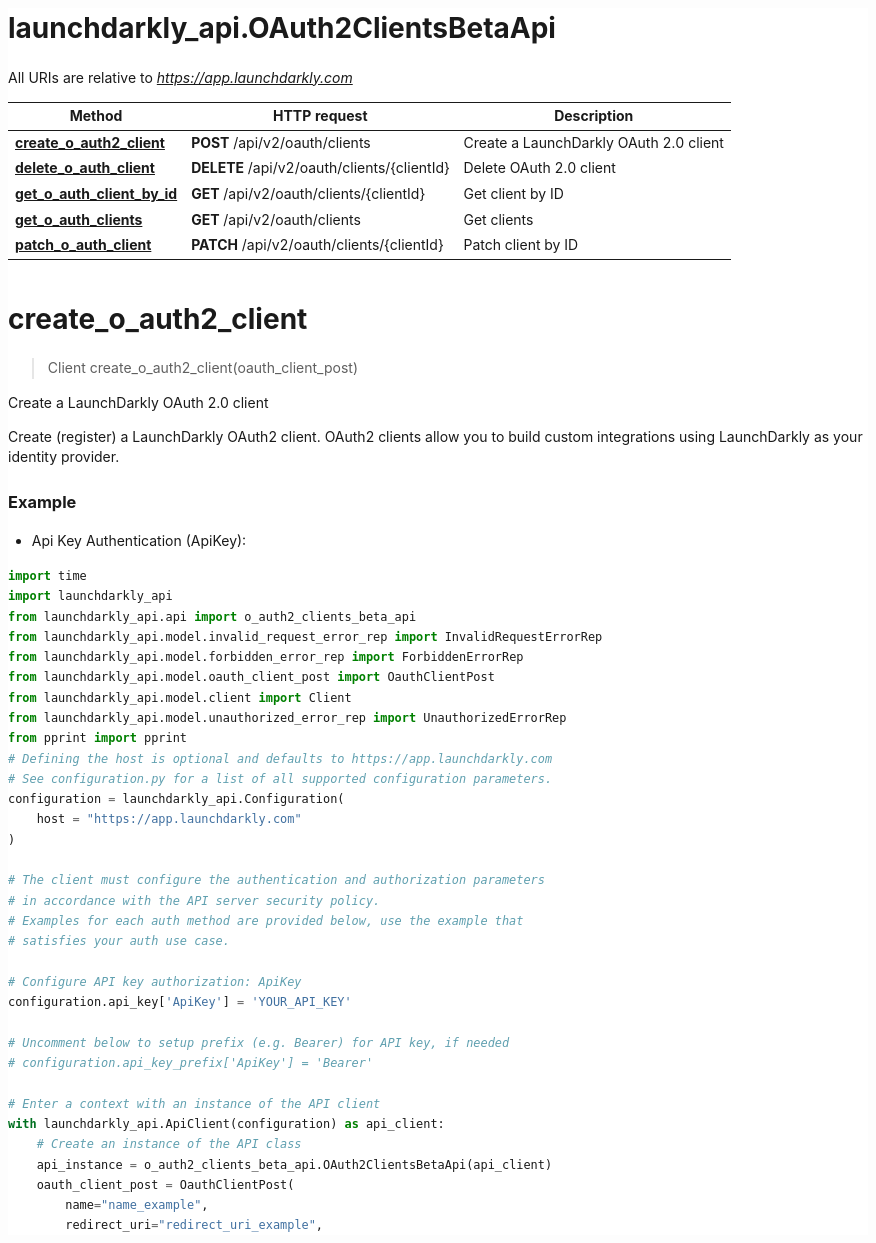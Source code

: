 # launchdarkly_api.OAuth2ClientsBetaApi

All URIs are relative to *https://app.launchdarkly.com*

Method | HTTP request | Description
------------- | ------------- | -------------
[**create_o_auth2_client**](OAuth2ClientsBetaApi.md#create_o_auth2_client) | **POST** /api/v2/oauth/clients | Create a LaunchDarkly OAuth 2.0 client
[**delete_o_auth_client**](OAuth2ClientsBetaApi.md#delete_o_auth_client) | **DELETE** /api/v2/oauth/clients/{clientId} | Delete OAuth 2.0 client
[**get_o_auth_client_by_id**](OAuth2ClientsBetaApi.md#get_o_auth_client_by_id) | **GET** /api/v2/oauth/clients/{clientId} | Get client by ID
[**get_o_auth_clients**](OAuth2ClientsBetaApi.md#get_o_auth_clients) | **GET** /api/v2/oauth/clients | Get clients
[**patch_o_auth_client**](OAuth2ClientsBetaApi.md#patch_o_auth_client) | **PATCH** /api/v2/oauth/clients/{clientId} | Patch client by ID


# **create_o_auth2_client**
> Client create_o_auth2_client(oauth_client_post)

Create a LaunchDarkly OAuth 2.0 client

Create (register) a LaunchDarkly OAuth2 client. OAuth2 clients allow you to build custom integrations using LaunchDarkly as your identity provider.

### Example

* Api Key Authentication (ApiKey):

```python
import time
import launchdarkly_api
from launchdarkly_api.api import o_auth2_clients_beta_api
from launchdarkly_api.model.invalid_request_error_rep import InvalidRequestErrorRep
from launchdarkly_api.model.forbidden_error_rep import ForbiddenErrorRep
from launchdarkly_api.model.oauth_client_post import OauthClientPost
from launchdarkly_api.model.client import Client
from launchdarkly_api.model.unauthorized_error_rep import UnauthorizedErrorRep
from pprint import pprint
# Defining the host is optional and defaults to https://app.launchdarkly.com
# See configuration.py for a list of all supported configuration parameters.
configuration = launchdarkly_api.Configuration(
    host = "https://app.launchdarkly.com"
)

# The client must configure the authentication and authorization parameters
# in accordance with the API server security policy.
# Examples for each auth method are provided below, use the example that
# satisfies your auth use case.

# Configure API key authorization: ApiKey
configuration.api_key['ApiKey'] = 'YOUR_API_KEY'

# Uncomment below to setup prefix (e.g. Bearer) for API key, if needed
# configuration.api_key_prefix['ApiKey'] = 'Bearer'

# Enter a context with an instance of the API client
with launchdarkly_api.ApiClient(configuration) as api_client:
    # Create an instance of the API class
    api_instance = o_auth2_clients_beta_api.OAuth2ClientsBetaApi(api_client)
    oauth_client_post = OauthClientPost(
        name="name_example",
        redirect_uri="redirect_uri_example",
```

**Activity**
Copy exactly the lines that run from the one with "Api Key Authentication" to the last line of the material, including both.

**Worked solution**
* Api Key Authentication (ApiKey):

```python
import time
import launchdarkly_api
from launchdarkly_api.api import o_auth2_clients_beta_api
from launchdarkly_api.model.invalid_request_error_rep import InvalidRequestErrorRep
from launchdarkly_api.model.forbidden_error_rep import ForbiddenErrorRep
from launchdarkly_api.model.oauth_client_post import OauthClientPost
from launchdarkly_api.model.client import Client
from launchdarkly_api.model.unauthorized_error_rep import UnauthorizedErrorRep
from pprint import pprint
# Defining the host is optional and defaults to https://app.launchdarkly.com
# See configuration.py for a list of all supported configuration parameters.
configuration = launchdarkly_api.Configuration(
    host = "https://app.launchdarkly.com"
)

# The client must configure the authentication and authorization parameters
# in accordance with the API server security policy.
# Examples for each auth method are provided below, use the example that
# satisfies your auth use case.

# Configure API key authorization: ApiKey
configuration.api_key['ApiKey'] = 'YOUR_API_KEY'

# Uncomment below to setup prefix (e.g. Bearer) for API key, if needed
# configuration.api_key_prefix['ApiKey'] = 'Bearer'

# Enter a context with an instance of the API client
with launchdarkly_api.ApiClient(configuration) as api_client:
    # Create an instance of the API class
    api_instance = o_auth2_clients_beta_api.OAuth2ClientsBetaApi(api_client)
    oauth_client_post = OauthClientPost(
        name="name_example",
        redirect_uri="redirect_uri_example",
```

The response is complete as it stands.